DATA PROVIDED Block Start

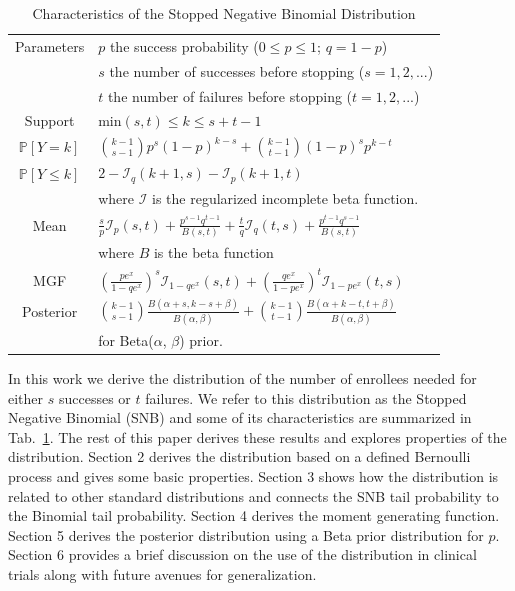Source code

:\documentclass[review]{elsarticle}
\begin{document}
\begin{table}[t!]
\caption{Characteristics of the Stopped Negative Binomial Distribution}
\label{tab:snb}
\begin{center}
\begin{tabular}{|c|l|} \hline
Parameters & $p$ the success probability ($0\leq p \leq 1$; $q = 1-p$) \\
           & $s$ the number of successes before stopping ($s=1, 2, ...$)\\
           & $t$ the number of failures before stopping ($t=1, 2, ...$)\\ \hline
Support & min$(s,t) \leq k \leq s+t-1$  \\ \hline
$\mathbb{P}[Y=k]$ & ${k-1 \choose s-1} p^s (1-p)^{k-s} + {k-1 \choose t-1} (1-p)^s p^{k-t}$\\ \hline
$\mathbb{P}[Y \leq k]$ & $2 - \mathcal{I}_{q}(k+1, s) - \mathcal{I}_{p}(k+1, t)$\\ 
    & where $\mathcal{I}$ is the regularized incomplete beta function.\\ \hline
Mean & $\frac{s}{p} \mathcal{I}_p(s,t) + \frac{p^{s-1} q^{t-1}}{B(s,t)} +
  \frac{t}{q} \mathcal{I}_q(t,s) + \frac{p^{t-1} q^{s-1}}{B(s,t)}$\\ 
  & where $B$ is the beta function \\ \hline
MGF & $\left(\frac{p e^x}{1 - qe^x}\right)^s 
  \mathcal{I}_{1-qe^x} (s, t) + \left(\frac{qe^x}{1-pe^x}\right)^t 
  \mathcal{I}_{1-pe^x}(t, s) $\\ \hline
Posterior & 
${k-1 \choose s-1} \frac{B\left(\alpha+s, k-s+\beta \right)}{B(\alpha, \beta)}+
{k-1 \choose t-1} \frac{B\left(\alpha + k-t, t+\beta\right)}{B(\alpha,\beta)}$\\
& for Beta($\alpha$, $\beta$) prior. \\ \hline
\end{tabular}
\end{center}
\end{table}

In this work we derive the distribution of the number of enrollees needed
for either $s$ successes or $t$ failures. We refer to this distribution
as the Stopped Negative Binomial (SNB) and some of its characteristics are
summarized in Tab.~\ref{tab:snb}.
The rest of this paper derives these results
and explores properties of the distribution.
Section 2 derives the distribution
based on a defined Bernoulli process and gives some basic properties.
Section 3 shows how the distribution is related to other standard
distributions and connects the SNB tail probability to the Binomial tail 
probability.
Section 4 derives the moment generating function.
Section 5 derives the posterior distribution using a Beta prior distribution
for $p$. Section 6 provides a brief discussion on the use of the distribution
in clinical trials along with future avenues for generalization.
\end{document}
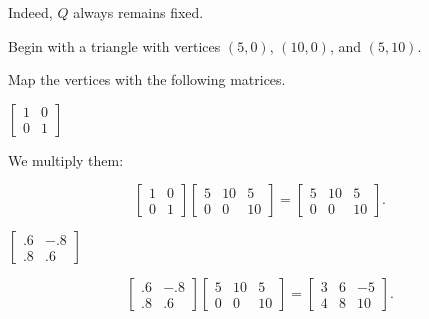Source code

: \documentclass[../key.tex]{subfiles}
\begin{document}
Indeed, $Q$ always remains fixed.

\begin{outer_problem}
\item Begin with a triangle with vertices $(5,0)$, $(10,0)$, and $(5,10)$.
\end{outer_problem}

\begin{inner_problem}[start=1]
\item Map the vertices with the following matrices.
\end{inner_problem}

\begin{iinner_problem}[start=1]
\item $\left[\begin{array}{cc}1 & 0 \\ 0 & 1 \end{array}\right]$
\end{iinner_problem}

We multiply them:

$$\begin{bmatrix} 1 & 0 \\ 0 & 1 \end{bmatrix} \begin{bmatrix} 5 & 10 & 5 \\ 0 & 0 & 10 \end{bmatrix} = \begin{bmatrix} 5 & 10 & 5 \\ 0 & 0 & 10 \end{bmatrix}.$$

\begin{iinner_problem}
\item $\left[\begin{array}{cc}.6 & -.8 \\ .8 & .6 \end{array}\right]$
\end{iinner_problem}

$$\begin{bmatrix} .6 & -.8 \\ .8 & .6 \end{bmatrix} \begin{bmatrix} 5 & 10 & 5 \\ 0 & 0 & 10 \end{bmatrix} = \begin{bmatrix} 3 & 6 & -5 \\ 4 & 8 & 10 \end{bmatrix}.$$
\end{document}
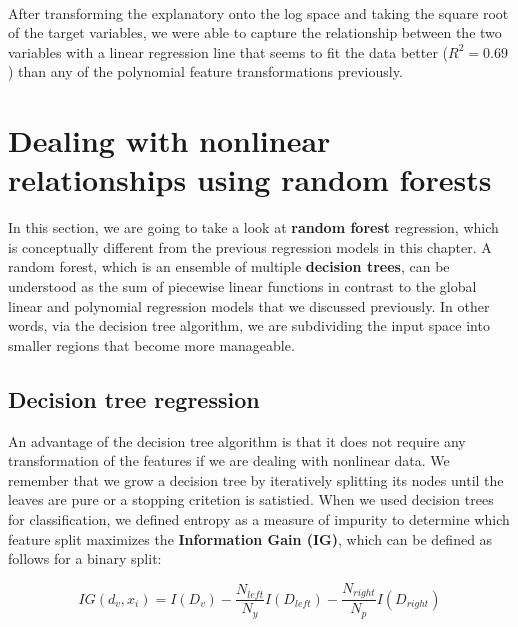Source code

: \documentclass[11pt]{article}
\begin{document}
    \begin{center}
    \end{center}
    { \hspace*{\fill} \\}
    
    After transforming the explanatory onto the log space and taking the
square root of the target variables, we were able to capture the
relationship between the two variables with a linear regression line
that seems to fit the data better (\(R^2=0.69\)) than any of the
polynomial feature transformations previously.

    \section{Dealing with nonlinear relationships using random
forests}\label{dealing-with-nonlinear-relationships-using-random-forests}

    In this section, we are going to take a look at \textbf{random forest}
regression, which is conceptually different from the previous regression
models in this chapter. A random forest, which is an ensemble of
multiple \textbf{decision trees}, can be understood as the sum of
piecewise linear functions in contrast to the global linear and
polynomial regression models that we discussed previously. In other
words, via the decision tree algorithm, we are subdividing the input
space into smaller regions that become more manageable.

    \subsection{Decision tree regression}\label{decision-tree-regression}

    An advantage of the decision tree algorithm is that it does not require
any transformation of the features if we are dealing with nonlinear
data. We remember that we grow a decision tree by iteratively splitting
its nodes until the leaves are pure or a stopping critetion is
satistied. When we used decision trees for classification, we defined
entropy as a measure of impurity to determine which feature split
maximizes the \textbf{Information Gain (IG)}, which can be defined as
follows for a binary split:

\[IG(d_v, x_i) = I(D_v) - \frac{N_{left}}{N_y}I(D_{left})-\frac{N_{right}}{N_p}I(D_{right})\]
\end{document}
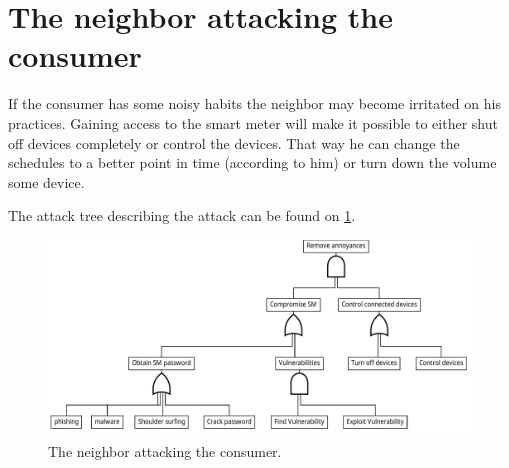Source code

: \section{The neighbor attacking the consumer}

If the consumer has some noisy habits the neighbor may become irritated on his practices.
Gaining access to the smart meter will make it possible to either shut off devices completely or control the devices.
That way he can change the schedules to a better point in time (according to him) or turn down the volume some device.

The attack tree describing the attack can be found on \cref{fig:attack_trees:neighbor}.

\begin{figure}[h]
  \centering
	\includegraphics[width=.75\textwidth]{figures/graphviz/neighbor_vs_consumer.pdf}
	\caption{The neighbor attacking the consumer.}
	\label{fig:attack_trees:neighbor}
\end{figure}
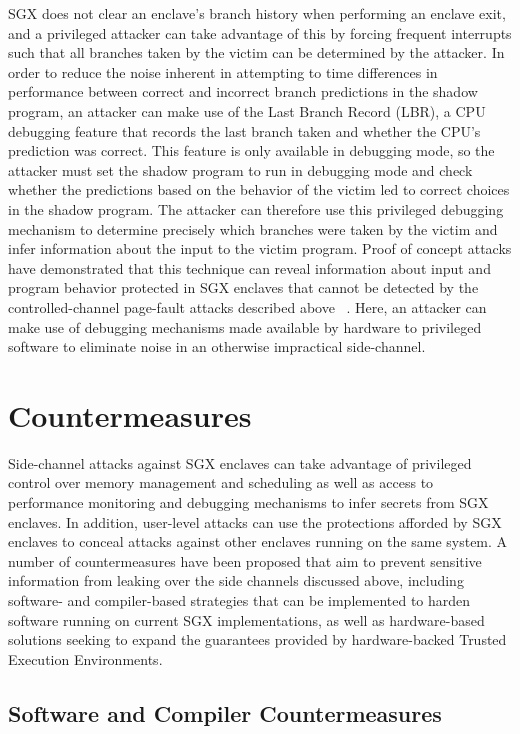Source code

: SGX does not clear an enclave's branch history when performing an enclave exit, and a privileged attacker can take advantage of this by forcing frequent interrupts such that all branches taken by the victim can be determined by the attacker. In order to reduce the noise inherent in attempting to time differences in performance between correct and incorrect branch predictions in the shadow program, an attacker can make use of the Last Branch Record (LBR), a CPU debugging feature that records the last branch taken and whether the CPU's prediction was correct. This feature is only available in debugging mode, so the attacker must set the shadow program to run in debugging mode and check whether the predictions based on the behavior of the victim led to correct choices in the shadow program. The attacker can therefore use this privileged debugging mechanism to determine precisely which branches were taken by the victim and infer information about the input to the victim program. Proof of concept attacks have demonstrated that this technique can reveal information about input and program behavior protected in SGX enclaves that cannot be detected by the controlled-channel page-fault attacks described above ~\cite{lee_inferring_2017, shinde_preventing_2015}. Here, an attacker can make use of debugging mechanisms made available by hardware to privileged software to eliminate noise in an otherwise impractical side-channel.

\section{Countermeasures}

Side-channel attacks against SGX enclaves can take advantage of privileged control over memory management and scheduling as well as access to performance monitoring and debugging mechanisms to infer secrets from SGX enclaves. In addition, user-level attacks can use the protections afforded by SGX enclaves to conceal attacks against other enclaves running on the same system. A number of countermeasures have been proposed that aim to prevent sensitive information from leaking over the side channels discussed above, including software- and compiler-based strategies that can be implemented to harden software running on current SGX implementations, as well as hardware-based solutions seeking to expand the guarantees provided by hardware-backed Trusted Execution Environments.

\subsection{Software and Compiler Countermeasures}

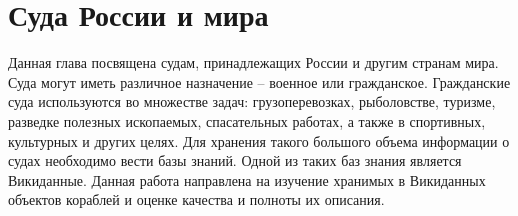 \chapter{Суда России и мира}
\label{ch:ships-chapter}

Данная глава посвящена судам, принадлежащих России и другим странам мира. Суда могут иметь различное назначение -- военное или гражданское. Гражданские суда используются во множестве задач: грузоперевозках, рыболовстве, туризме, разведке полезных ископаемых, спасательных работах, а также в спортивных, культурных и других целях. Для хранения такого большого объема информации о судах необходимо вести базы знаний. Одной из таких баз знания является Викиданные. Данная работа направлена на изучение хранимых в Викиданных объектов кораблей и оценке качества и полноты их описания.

DATA PROVIDED Block End

=== EXERCISE GOAL ===
With the pictures left out, write out exactly the lines above from the one containing "be defined as" through the one containing "If the consumer".

=== RESPONSE AREA ===
maximizes the \textbf{Information Gain (IG)}, which can be defined as
follows for a binary split:

\[IG(d_v, x_i) = I(D_v) - \frac{N_{left}}{N_y}I(D_{left})-\frac{N_{right}}{N_p}I(D_{right})\]
\end{document}
Source code

: \section{The neighbor attacking the consumer}

If the consumer has some noisy habits the neighbor may become irritated on his practices.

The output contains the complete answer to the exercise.